[Stored items]
::::

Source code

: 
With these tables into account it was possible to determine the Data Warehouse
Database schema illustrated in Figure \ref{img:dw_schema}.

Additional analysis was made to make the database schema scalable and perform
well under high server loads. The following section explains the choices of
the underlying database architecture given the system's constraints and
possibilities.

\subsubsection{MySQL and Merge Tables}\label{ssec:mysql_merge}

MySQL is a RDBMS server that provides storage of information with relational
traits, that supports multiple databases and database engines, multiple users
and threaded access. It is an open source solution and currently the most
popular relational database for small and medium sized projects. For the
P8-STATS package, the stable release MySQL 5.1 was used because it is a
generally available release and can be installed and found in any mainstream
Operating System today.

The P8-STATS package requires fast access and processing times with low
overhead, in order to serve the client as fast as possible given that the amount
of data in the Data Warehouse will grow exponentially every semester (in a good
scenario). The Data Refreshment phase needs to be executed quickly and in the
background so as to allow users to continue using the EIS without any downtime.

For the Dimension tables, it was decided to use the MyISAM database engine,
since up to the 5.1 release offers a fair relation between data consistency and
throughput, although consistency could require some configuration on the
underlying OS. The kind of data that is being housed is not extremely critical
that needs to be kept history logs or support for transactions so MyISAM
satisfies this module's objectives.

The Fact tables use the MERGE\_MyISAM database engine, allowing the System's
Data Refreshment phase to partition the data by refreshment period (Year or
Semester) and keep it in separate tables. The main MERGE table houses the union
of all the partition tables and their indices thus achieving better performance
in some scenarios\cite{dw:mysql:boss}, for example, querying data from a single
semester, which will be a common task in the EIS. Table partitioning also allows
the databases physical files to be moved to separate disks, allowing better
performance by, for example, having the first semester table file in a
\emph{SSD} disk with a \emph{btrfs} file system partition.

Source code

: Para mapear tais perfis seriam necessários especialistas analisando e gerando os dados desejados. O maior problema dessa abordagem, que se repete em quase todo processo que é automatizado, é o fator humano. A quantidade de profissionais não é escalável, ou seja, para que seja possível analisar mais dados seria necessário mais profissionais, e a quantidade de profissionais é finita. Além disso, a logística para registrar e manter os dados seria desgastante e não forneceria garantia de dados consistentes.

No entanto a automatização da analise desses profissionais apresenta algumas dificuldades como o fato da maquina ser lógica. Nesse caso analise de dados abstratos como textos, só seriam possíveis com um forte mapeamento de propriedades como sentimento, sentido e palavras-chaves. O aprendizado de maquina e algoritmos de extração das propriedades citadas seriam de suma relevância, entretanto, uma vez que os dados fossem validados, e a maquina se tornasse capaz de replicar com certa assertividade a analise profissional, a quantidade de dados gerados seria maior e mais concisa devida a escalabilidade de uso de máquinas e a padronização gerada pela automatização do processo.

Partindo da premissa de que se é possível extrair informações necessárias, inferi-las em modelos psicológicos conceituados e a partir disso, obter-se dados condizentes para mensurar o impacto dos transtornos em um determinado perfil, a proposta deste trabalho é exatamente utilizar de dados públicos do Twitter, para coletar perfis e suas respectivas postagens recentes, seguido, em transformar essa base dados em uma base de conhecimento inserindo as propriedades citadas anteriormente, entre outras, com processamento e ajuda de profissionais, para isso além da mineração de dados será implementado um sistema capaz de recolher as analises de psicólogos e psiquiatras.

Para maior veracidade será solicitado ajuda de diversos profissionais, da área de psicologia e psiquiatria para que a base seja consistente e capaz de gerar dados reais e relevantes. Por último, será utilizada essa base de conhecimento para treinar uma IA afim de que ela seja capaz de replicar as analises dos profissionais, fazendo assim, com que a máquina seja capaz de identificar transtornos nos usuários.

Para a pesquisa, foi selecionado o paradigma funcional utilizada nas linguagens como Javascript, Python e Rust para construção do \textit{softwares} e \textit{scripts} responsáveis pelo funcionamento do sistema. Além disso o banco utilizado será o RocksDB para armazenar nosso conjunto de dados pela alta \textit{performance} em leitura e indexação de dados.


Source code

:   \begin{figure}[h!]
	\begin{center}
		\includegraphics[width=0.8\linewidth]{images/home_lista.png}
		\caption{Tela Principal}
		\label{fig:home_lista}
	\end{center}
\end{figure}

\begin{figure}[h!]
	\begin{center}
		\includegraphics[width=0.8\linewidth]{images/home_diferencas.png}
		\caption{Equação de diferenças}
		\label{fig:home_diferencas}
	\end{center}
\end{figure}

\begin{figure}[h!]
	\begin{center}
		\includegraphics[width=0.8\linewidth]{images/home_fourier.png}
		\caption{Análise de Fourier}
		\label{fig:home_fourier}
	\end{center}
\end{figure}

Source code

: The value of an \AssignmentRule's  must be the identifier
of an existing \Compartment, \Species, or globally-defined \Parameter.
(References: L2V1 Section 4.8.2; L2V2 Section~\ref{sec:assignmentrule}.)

::::

Task requirements -
Repeat every record above exactly as it appears.

Result -
Source code

: 
With these tables into account it was possible to determine the Data Warehouse
Database schema illustrated in Figure \ref{img:dw_schema}.

Additional analysis was made to make the database schema scalable and perform
well under high server loads. The following section explains the choices of
the underlying database architecture given the system's constraints and
possibilities.

\subsubsection{MySQL and Merge Tables}\label{ssec:mysql_merge}

MySQL is a RDBMS server that provides storage of information with relational
traits, that supports multiple databases and database engines, multiple users
and threaded access. It is an open source solution and currently the most
popular relational database for small and medium sized projects. For the
P8-STATS package, the stable release MySQL 5.1 was used because it is a
generally available release and can be installed and found in any mainstream
Operating System today.

The P8-STATS package requires fast access and processing times with low
overhead, in order to serve the client as fast as possible given that the amount
of data in the Data Warehouse will grow exponentially every semester (in a good
scenario). The Data Refreshment phase needs to be executed quickly and in the
background so as to allow users to continue using the EIS without any downtime.

For the Dimension tables, it was decided to use the MyISAM database engine,
since up to the 5.1 release offers a fair relation between data consistency and
throughput, although consistency could require some configuration on the
underlying OS. The kind of data that is being housed is not extremely critical
that needs to be kept history logs or support for transactions so MyISAM
satisfies this module's objectives.

The Fact tables use the MERGE\_MyISAM database engine, allowing the System's
Data Refreshment phase to partition the data by refreshment period (Year or
Semester) and keep it in separate tables. The main MERGE table houses the union
of all the partition tables and their indices thus achieving better performance
in some scenarios\cite{dw:mysql:boss}, for example, querying data from a single
semester, which will be a common task in the EIS. Table partitioning also allows
the databases physical files to be moved to separate disks, allowing better
performance by, for example, having the first semester table file in a
\emph{SSD} disk with a \emph{btrfs} file system partition.

Source code

: Para mapear tais perfis seriam necessários especialistas analisando e gerando os dados desejados. O maior problema dessa abordagem, que se repete em quase todo processo que é automatizado, é o fator humano. A quantidade de profissionais não é escalável, ou seja, para que seja possível analisar mais dados seria necessário mais profissionais, e a quantidade de profissionais é finita. Além disso, a logística para registrar e manter os dados seria desgastante e não forneceria garantia de dados consistentes.

No entanto a automatização da analise desses profissionais apresenta algumas dificuldades como o fato da maquina ser lógica. Nesse caso analise de dados abstratos como textos, só seriam possíveis com um forte mapeamento de propriedades como sentimento, sentido e palavras-chaves. O aprendizado de maquina e algoritmos de extração das propriedades citadas seriam de suma relevância, entretanto, uma vez que os dados fossem validados, e a maquina se tornasse capaz de replicar com certa assertividade a analise profissional, a quantidade de dados gerados seria maior e mais concisa devida a escalabilidade de uso de máquinas e a padronização gerada pela automatização do processo.

Partindo da premissa de que se é possível extrair informações necessárias, inferi-las em modelos psicológicos conceituados e a partir disso, obter-se dados condizentes para mensurar o impacto dos transtornos em um determinado perfil, a proposta deste trabalho é exatamente utilizar de dados públicos do Twitter, para coletar perfis e suas respectivas postagens recentes, seguido, em transformar essa base dados em uma base de conhecimento inserindo as propriedades citadas anteriormente, entre outras, com processamento e ajuda de profissionais, para isso além da mineração de dados será implementado um sistema capaz de recolher as analises de psicólogos e psiquiatras.

Para maior veracidade será solicitado ajuda de diversos profissionais, da área de psicologia e psiquiatria para que a base seja consistente e capaz de gerar dados reais e relevantes. Por último, será utilizada essa base de conhecimento para treinar uma IA afim de que ela seja capaz de replicar as analises dos profissionais, fazendo assim, com que a máquina seja capaz de identificar transtornos nos usuários.

Para a pesquisa, foi selecionado o paradigma funcional utilizada nas linguagens como Javascript, Python e Rust para construção do \textit{softwares} e \textit{scripts} responsáveis pelo funcionamento do sistema. Além disso o banco utilizado será o RocksDB para armazenar nosso conjunto de dados pela alta \textit{performance} em leitura e indexação de dados.


Source code

:   \begin{figure}[h!]
	\begin{center}
		\includegraphics[width=0.8\linewidth]{images/home_lista.png}
		\caption{Tela Principal}
		\label{fig:home_lista}
	\end{center}
\end{figure}

\begin{figure}[h!]
	\begin{center}
		\includegraphics[width=0.8\linewidth]{images/home_diferencas.png}
		\caption{Equação de diferenças}
		\label{fig:home_diferencas}
	\end{center}
\end{figure}

\begin{figure}[h!]
	\begin{center}
		\includegraphics[width=0.8\linewidth]{images/home_fourier.png}
		\caption{Análise de Fourier}
		\label{fig:home_fourier}
	\end{center}
\end{figure}

Source code

: The value of an \AssignmentRule's  must be the identifier
of an existing \Compartment, \Species, or globally-defined \Parameter.
(References: L2V1 Section 4.8.2; L2V2 Section~\ref{sec:assignmentrule}.)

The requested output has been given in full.